** Data records follows **
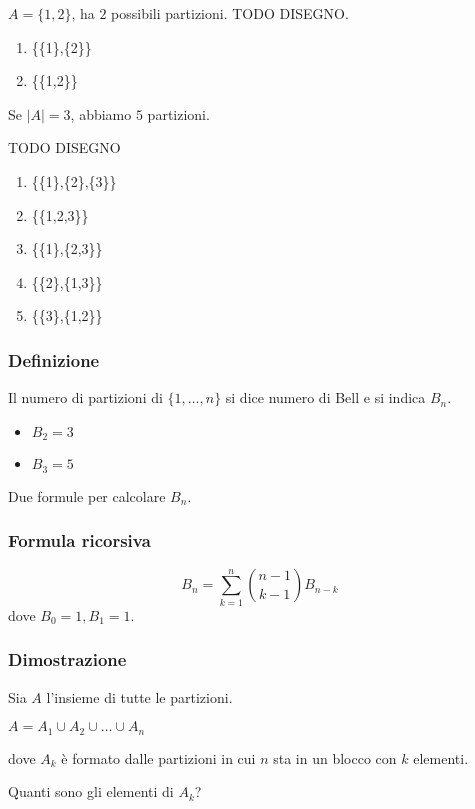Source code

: \documentclass[11pt]{article}
\begin{document}
		$A = \{1,2\}$, ha $2$ possibili partizioni. TODO DISEGNO.

		\begin{enumerate}
			\item \{\{1\},\{2\}\}
			\item \{\{1,2\}\}
		\end{enumerate}

		Se $|A| = 3$, abbiamo $5$ partizioni.
		
		TODO DISEGNO
		\begin{enumerate}
			\item \{\{1\},\{2\},\{3\}\}
			\item \{\{1,2,3\}\}
			\item \{\{1\},\{2,3\}\}
			\item \{\{2\},\{1,3\}\}
			\item \{\{3\},\{1,2\}\}
		\end{enumerate}

		\subsubsection{Definizione}

		Il numero di partizioni di $\{1,\ldots,n\}$ si dice numero di Bell
		e si indica $B_n$.

		\begin{itemize}
			\item $B_2 = 3$
			\item $B_3 = 5$
		\end{itemize}

		Due formule per calcolare $B_n$.

		\subsubsection{Formula ricorsiva}
		
	\[
		B_n = \sum_{k=1}^{n}\binom{n-1}{k-1} B_{n-k}
	\]
		dove $B_0 = 1, B_1 = 1$.

		\subsubsection{Dimostrazione}

		Sia $A$ l'insieme di tutte le partizioni.

		$A = A_1 \cup A_2 \cup \ldots \cup A_n$
		
		dove $A_k$ \`e formato dalle partizioni in cui $n$ sta in un blocco con
		$k$ elementi.

		Quanti sono gli elementi di $A_k$?
\end{document}
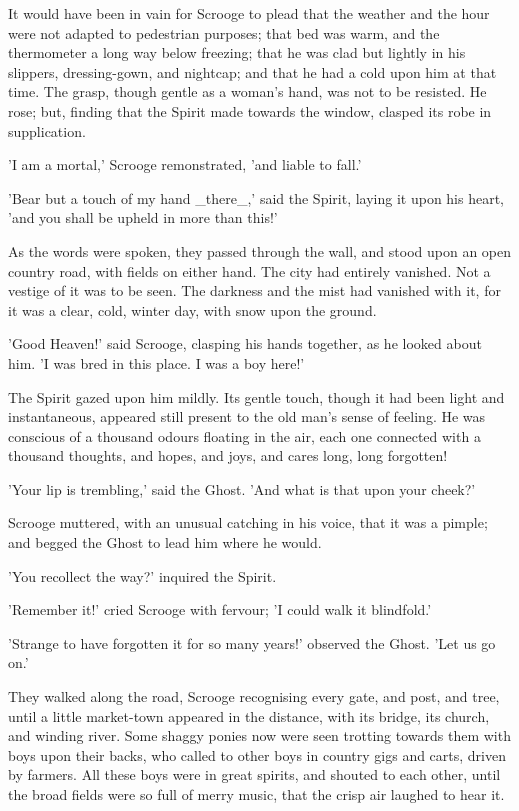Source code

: It would have been in vain for Scrooge to plead that the weather and the
hour were not adapted to pedestrian purposes; that bed was warm, and the
thermometer a long way below freezing; that he was clad but lightly in
his slippers, dressing-gown, and nightcap; and that he had a cold upon
him at that time. The grasp, though gentle as a woman's hand, was not
to be resisted. He rose; but, finding that the Spirit made towards the
window, clasped its robe in supplication.

'I am a mortal,' Scrooge remonstrated, 'and liable to fall.'

'Bear but a touch of my hand _there_,' said the Spirit, laying it upon
his heart, 'and you shall be upheld in more than this!'

As the words were spoken, they passed through the wall, and stood upon
an open country road, with fields on either hand. The city had entirely
vanished. Not a vestige of it was to be seen. The darkness and the mist
had vanished with it, for it was a clear, cold, winter day, with snow
upon the ground.

'Good Heaven!' said Scrooge, clasping his hands together, as he looked
about him. 'I was bred in this place. I was a boy here!'

The Spirit gazed upon him mildly. Its gentle touch, though it had been
light and instantaneous, appeared still present to the old man's sense
of feeling. He was conscious of a thousand odours floating in the air,
each one connected with a thousand thoughts, and hopes, and joys, and
cares long, long forgotten!

'Your lip is trembling,' said the Ghost. 'And what is that upon your
cheek?'

Scrooge muttered, with an unusual catching in his voice, that it was a
pimple; and begged the Ghost to lead him where he would.

'You recollect the way?' inquired the Spirit.

'Remember it!' cried Scrooge with fervour; 'I could walk it blindfold.'

'Strange to have forgotten it for so many years!' observed the Ghost.
'Let us go on.'

They walked along the road, Scrooge recognising every gate, and post,
and tree, until a little market-town appeared in the distance, with its
bridge, its church, and winding river. Some shaggy ponies now were seen
trotting towards them with boys upon their backs, who called to other
boys in country gigs and carts, driven by farmers. All these boys were
in great spirits, and shouted to each other, until the broad fields were
so full of merry music, that the crisp air laughed to hear it.


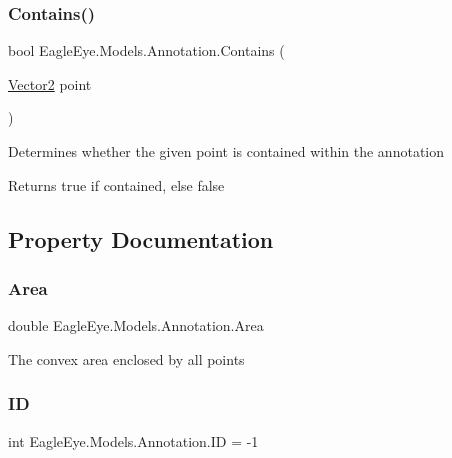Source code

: \subsubsection{\texorpdfstring{Contains()}{Contains()}}
{\footnotesize\ttfamily bool Eagle\+Eye.\+Models.\+Annotation.\+Contains (\begin{DoxyParamCaption}\item[{\mbox{\hyperlink{struct_eagle_eye_1_1_models_1_1_geometry_1_1_vector2}{Vector2}}}]{point }\end{DoxyParamCaption})}



Determines whether the given point is contained within the annotation 

\begin{DoxyReturn}{Returns}
true if contained, else false 
\end{DoxyReturn}


\subsection{Property Documentation}
\mbox{\label{class_eagle_eye_1_1_models_1_1_annotation_a7aa19d95b7a54855720530c69e9b2500}} 
\subsubsection{\texorpdfstring{Area}{Area}}
{\footnotesize\ttfamily double Eagle\+Eye.\+Models.\+Annotation.\+Area\hspace{0.3cm}{\ttfamily [get]}}



The convex area enclosed by all points 

\mbox{\label{class_eagle_eye_1_1_models_1_1_annotation_aeebf4ecafcfcdf37537dcd03d0cc150e}} 
\subsubsection{\texorpdfstring{ID}{ID}}
{\footnotesize\ttfamily int Eagle\+Eye.\+Models.\+Annotation.\+ID = -\/1\hspace{0.3cm}{\ttfamily [get]}}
** End of Data records **
• _Assigned task_:
Skip the images and set down the rest of the data unchanged.

• _Your solution_:
Source code

: \documentclass[11pt]{article}
\begin{document}
		$A = \{1,2\}$, ha $2$ possibili partizioni. TODO DISEGNO.

		\begin{enumerate}
			\item \{\{1\},\{2\}\}
			\item \{\{1,2\}\}
		\end{enumerate}

		Se $|A| = 3$, abbiamo $5$ partizioni.
		
		TODO DISEGNO
		\begin{enumerate}
			\item \{\{1\},\{2\},\{3\}\}
			\item \{\{1,2,3\}\}
			\item \{\{1\},\{2,3\}\}
			\item \{\{2\},\{1,3\}\}
			\item \{\{3\},\{1,2\}\}
		\end{enumerate}

		\subsubsection{Definizione}

		Il numero di partizioni di $\{1,\ldots,n\}$ si dice numero di Bell
		e si indica $B_n$.

		\begin{itemize}
			\item $B_2 = 3$
			\item $B_3 = 5$
		\end{itemize}

		Due formule per calcolare $B_n$.

		\subsubsection{Formula ricorsiva}
		
	\[
		B_n = \sum_{k=1}^{n}\binom{n-1}{k-1} B_{n-k}
	\]
		dove $B_0 = 1, B_1 = 1$.

		\subsubsection{Dimostrazione}

		Sia $A$ l'insieme di tutte le partizioni.

		$A = A_1 \cup A_2 \cup \ldots \cup A_n$
		
		dove $A_k$ \`e formato dalle partizioni in cui $n$ sta in un blocco con
		$k$ elementi.

		Quanti sono gli elementi di $A_k$?
\end{document}
Source code

: It would have been in vain for Scrooge to plead that the weather and the
hour were not adapted to pedestrian purposes; that bed was warm, and the
thermometer a long way below freezing; that he was clad but lightly in
his slippers, dressing-gown, and nightcap; and that he had a cold upon
him at that time. The grasp, though gentle as a woman's hand, was not
to be resisted. He rose; but, finding that the Spirit made towards the
window, clasped its robe in supplication.

'I am a mortal,' Scrooge remonstrated, 'and liable to fall.'

'Bear but a touch of my hand _there_,' said the Spirit, laying it upon
his heart, 'and you shall be upheld in more than this!'

As the words were spoken, they passed through the wall, and stood upon
an open country road, with fields on either hand. The city had entirely
vanished. Not a vestige of it was to be seen. The darkness and the mist
had vanished with it, for it was a clear, cold, winter day, with snow
upon the ground.

'Good Heaven!' said Scrooge, clasping his hands together, as he looked
about him. 'I was bred in this place. I was a boy here!'

The Spirit gazed upon him mildly. Its gentle touch, though it had been
light and instantaneous, appeared still present to the old man's sense
of feeling. He was conscious of a thousand odours floating in the air,
each one connected with a thousand thoughts, and hopes, and joys, and
cares long, long forgotten!

'Your lip is trembling,' said the Ghost. 'And what is that upon your
cheek?'

Scrooge muttered, with an unusual catching in his voice, that it was a
pimple; and begged the Ghost to lead him where he would.

'You recollect the way?' inquired the Spirit.

'Remember it!' cried Scrooge with fervour; 'I could walk it blindfold.'

'Strange to have forgotten it for so many years!' observed the Ghost.
'Let us go on.'

They walked along the road, Scrooge recognising every gate, and post,
and tree, until a little market-town appeared in the distance, with its
bridge, its church, and winding river. Some shaggy ponies now were seen
trotting towards them with boys upon their backs, who called to other
boys in country gigs and carts, driven by farmers. All these boys were
in great spirits, and shouted to each other, until the broad fields were
so full of merry music, that the crisp air laughed to hear it.


Source code

: \subsubsection{\texorpdfstring{Contains()}{Contains()}}
{\footnotesize\ttfamily bool Eagle\+Eye.\+Models.\+Annotation.\+Contains (\begin{DoxyParamCaption}\item[{\mbox{\hyperlink{struct_eagle_eye_1_1_models_1_1_geometry_1_1_vector2}{Vector2}}}]{point }\end{DoxyParamCaption})}



Determines whether the given point is contained within the annotation 

\begin{DoxyReturn}{Returns}
true if contained, else false 
\end{DoxyReturn}


\subsection{Property Documentation}
\mbox{\label{class_eagle_eye_1_1_models_1_1_annotation_a7aa19d95b7a54855720530c69e9b2500}} 
\subsubsection{\texorpdfstring{Area}{Area}}
{\footnotesize\ttfamily double Eagle\+Eye.\+Models.\+Annotation.\+Area\hspace{0.3cm}{\ttfamily [get]}}



The convex area enclosed by all points 

\mbox{\label{class_eagle_eye_1_1_models_1_1_annotation_aeebf4ecafcfcdf37537dcd03d0cc150e}} 
\subsubsection{\texorpdfstring{ID}{ID}}
{\footnotesize\ttfamily int Eagle\+Eye.\+Models.\+Annotation.\+ID = -\/1\hspace{0.3cm}{\ttfamily [get]}}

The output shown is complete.